Sonoda v. Cabrera, therefore, embroiled Governor Tenorio in a lengthy legal controversy that lasted well beyond the end of his term and ended up striking down one of his executive orders as unconstitutional and stating that, in firing Sonoda, Tenorio had far exceeded his constitutional power.
During the 1997 gubernatorial election, Tenorio was heavily criticized when there were reports of $29 million missing from the CNMI's trust account for tax rebates. Rumors circulated that Tenorio had broken the law in some regard, perhaps by stealing the money. He lost his re-election bid that year. Later the CNMI Department of Finance stated that the $29 million was not missing as only $2 million had ever been deposited; the CNMI legislature had repealed and then reinstated the law requiring that funds be deposited in the account.[14]
After he lost his bid for re-election, Tenorio repeatedly attempted to return to the governor's office. In 2001, he ran in a four-way race against Borja (running as a Democrat this time), Republican Juan N. Babauta, and Benigno R. Fitial, who was running as the candidate of the new Covenant Party. Rather than running as a Democrat as he had in the past, Tenorio ran as the candidate of the Reform Party, which he had founded in 1999. Tenorio was soundly defeated, and Babauta was elected governor.[15]
In 2005, Tenorio again entered the gubernatorial race, returning to the Democratic Party. After receiving the Democratic nomination, Tenorio finished fourth in a four-way contest, with approximately 18% of the vote. Fitial defeated Heinz S. Hofschneider and Babauta by a very small margin.

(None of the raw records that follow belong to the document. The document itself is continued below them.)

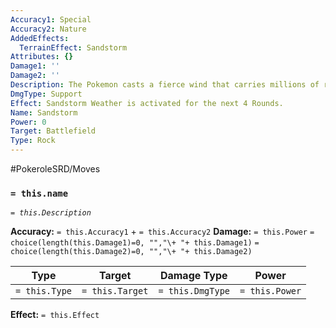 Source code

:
 ```yaml
---
Accuracy1: Special
Accuracy2: Nature
AddedEffects:
  TerrainEffect: Sandstorm
Attributes: {}
Damage1: ''
Damage2: ''
Description: The Pokemon casts a fierce wind that carries millions of rough sand particles.
DmgType: Support
Effect: Sandstorm Weather is activated for the next 4 Rounds.
Name: Sandstorm
Power: 0
Target: Battlefield
Type: Rock
---
```


#PokeroleSRD/Moves

### `= this.name` 
*`= this.Description`*

**Accuracy:** `= this.Accuracy1` + `= this.Accuracy2`
**Damage:** `= this.Power` `= choice(length(this.Damage1)=0, "","\+ "+ this.Damage1)` `= choice(length(this.Damage2)=0, "","\+ "+ this.Damage2)`

| Type          | Target          | Damage Type          | Power          |
| ------------- | --------------- | ---------------- | -------------- |
| `= this.Type` | `= this.Target` | `= this.DmgType` | `= this.Power` | 

**Effect:** `= this.Effect`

In May 2009, Tenorio announced that he had joined the Covenant Party and was allied with Governor Fitial. Rather than seeking the gubernatorial post again, Tenorio ran for a seat in the Northern Mariana Islands House of Representatives, hoping to represent Precinct 1. Tenorio ran on a platform of increased government investment in tourism, reform of the Commonwealth Utilities Corporation, and economic growth through job creation and increased purchasing power for residents, favoring job creation through new construction projects.[16] He later said in an interview that if elected he would seek to restore the earned income credit, an anti-poverty program implemented by his administration in the 1990s, to increase employment and purchasing power.[17] Tenorio won the election and was subsequently selected for the post of Speaker of the House from 2010–2013, a unique three-year term caused by the 2009 and 2012 change in local elections from odd to even years, N.M.I. Const. art. VIII, § 1,[18] but resigned after one year.[19]